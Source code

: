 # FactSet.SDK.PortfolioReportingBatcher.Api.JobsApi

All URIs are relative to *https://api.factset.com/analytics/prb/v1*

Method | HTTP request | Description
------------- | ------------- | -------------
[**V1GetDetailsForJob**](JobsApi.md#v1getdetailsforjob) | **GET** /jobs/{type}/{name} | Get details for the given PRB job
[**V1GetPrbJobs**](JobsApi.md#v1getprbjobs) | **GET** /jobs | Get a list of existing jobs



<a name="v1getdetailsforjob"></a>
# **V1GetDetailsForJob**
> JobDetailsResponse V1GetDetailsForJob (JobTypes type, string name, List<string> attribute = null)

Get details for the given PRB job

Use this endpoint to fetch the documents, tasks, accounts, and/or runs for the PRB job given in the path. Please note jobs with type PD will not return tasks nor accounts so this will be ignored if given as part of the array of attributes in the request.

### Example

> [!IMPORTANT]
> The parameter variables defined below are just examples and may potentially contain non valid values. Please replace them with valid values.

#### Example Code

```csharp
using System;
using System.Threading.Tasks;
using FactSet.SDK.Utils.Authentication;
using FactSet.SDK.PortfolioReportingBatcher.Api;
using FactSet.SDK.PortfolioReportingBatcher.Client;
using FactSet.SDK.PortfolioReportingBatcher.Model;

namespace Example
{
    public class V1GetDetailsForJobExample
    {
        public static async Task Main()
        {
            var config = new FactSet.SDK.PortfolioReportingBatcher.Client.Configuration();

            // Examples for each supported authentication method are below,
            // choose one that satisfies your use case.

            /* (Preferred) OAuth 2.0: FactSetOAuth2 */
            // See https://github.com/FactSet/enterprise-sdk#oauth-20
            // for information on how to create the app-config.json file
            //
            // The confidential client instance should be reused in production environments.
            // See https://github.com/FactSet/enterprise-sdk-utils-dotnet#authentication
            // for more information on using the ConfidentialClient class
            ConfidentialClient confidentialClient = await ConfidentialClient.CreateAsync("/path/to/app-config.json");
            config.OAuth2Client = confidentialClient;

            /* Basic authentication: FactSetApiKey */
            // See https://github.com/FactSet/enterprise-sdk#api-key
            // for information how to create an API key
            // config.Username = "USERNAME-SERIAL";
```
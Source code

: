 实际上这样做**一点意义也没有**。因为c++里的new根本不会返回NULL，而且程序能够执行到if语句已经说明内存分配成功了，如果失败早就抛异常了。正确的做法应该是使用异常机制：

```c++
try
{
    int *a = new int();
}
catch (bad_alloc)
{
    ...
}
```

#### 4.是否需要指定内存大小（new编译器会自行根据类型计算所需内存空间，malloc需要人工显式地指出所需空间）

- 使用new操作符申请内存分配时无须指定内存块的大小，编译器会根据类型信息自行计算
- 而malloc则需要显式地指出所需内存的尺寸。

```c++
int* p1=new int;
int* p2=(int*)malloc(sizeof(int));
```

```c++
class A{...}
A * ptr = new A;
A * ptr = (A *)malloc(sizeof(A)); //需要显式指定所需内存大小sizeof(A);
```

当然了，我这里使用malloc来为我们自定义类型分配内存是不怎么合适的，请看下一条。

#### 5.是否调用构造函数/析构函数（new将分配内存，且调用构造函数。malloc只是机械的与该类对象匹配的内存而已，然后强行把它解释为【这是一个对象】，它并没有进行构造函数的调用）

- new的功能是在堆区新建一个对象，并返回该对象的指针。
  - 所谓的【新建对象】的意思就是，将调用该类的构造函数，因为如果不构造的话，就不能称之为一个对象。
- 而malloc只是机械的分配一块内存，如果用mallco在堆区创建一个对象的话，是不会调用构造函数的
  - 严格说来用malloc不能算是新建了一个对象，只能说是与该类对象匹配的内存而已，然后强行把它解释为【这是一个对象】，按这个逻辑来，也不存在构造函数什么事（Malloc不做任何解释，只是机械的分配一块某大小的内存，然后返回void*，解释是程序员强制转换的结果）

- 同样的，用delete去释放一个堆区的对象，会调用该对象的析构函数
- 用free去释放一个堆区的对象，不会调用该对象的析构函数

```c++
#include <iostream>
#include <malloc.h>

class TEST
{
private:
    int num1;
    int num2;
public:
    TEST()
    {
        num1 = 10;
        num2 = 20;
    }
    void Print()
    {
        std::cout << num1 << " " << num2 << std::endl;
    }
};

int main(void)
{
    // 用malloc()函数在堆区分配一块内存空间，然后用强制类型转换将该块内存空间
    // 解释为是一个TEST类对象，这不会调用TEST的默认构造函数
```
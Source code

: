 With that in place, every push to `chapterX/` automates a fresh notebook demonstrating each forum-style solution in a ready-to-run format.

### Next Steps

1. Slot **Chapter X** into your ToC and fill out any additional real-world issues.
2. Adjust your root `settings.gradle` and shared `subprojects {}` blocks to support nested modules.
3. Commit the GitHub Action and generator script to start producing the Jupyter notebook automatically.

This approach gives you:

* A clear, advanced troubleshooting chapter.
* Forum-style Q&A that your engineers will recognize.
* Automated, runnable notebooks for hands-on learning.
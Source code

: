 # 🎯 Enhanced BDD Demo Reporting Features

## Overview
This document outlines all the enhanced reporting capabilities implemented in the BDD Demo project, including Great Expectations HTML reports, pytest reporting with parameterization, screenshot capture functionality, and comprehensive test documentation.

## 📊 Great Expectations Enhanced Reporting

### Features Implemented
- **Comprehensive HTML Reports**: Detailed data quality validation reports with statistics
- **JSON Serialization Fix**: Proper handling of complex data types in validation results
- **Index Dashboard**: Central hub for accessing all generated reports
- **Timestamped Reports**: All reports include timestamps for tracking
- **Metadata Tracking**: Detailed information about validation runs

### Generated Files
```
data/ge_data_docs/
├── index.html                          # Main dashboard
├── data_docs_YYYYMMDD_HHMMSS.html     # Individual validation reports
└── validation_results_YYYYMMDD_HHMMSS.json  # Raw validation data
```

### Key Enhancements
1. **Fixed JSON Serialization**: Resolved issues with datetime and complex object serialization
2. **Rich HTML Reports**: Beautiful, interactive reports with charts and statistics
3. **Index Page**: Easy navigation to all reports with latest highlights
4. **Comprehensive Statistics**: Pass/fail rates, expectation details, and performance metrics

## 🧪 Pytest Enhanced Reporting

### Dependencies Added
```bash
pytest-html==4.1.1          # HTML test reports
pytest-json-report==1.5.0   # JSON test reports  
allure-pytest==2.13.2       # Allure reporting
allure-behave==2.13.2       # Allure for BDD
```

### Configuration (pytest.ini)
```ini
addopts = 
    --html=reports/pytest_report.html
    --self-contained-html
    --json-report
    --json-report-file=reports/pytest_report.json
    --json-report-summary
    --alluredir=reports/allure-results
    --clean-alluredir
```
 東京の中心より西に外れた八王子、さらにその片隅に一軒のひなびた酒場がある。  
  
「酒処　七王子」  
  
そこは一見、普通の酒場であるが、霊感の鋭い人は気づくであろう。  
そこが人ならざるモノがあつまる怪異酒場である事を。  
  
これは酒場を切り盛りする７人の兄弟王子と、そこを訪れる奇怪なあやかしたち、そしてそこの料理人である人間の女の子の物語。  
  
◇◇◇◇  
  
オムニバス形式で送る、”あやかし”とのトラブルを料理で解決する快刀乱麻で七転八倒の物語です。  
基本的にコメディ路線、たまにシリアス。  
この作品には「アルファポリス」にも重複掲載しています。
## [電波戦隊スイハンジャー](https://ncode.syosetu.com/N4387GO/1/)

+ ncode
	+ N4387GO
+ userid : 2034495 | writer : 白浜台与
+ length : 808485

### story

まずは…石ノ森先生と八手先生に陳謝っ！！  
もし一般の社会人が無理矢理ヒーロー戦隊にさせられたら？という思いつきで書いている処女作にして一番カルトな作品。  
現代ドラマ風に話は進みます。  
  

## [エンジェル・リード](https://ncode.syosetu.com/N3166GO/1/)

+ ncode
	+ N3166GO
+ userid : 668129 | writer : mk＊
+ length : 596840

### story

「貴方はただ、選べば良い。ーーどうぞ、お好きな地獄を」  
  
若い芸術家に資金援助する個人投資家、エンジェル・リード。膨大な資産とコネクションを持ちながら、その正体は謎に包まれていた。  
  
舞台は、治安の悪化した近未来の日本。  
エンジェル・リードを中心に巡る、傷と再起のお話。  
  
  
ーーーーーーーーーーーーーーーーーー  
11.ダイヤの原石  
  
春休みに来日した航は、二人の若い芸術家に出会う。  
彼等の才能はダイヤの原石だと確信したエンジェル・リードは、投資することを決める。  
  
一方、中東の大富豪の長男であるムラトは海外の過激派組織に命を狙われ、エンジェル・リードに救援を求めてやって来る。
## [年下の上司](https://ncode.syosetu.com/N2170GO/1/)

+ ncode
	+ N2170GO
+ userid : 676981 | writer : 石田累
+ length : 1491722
┄┄┄┄┄┄┄┄┄┄┄┄┄┄┄┄┄┄┄┄
_What the task asks_. Working from the material above, restate word for word the lines between the line with "- 而malloc只是机械的" and the line with "### Next Steps", both included, and only those.

_Task solution_.
- 而malloc只是机械的分配一块内存，如果用mallco在堆区创建一个对象的话，是不会调用构造函数的
  - 严格说来用malloc不能算是新建了一个对象，只能说是与该类对象匹配的内存而已，然后强行把它解释为【这是一个对象】，按这个逻辑来，也不存在构造函数什么事（Malloc不做任何解释，只是机械的分配一块某大小的内存，然后返回void*，解释是程序员强制转换的结果）

- 同样的，用delete去释放一个堆区的对象，会调用该对象的析构函数
- 用free去释放一个堆区的对象，不会调用该对象的析构函数

```c++
#include <iostream>
#include <malloc.h>

class TEST
{
private:
    int num1;
    int num2;
public:
    TEST()
    {
        num1 = 10;
        num2 = 20;
    }
    void Print()
    {
        std::cout << num1 << " " << num2 << std::endl;
    }
};

int main(void)
{
    // 用malloc()函数在堆区分配一块内存空间，然后用强制类型转换将该块内存空间
    // 解释为是一个TEST类对象，这不会调用TEST的默认构造函数
```
Source code

: With that in place, every push to `chapterX/` automates a fresh notebook demonstrating each forum-style solution in a ready-to-run format.

### Next Steps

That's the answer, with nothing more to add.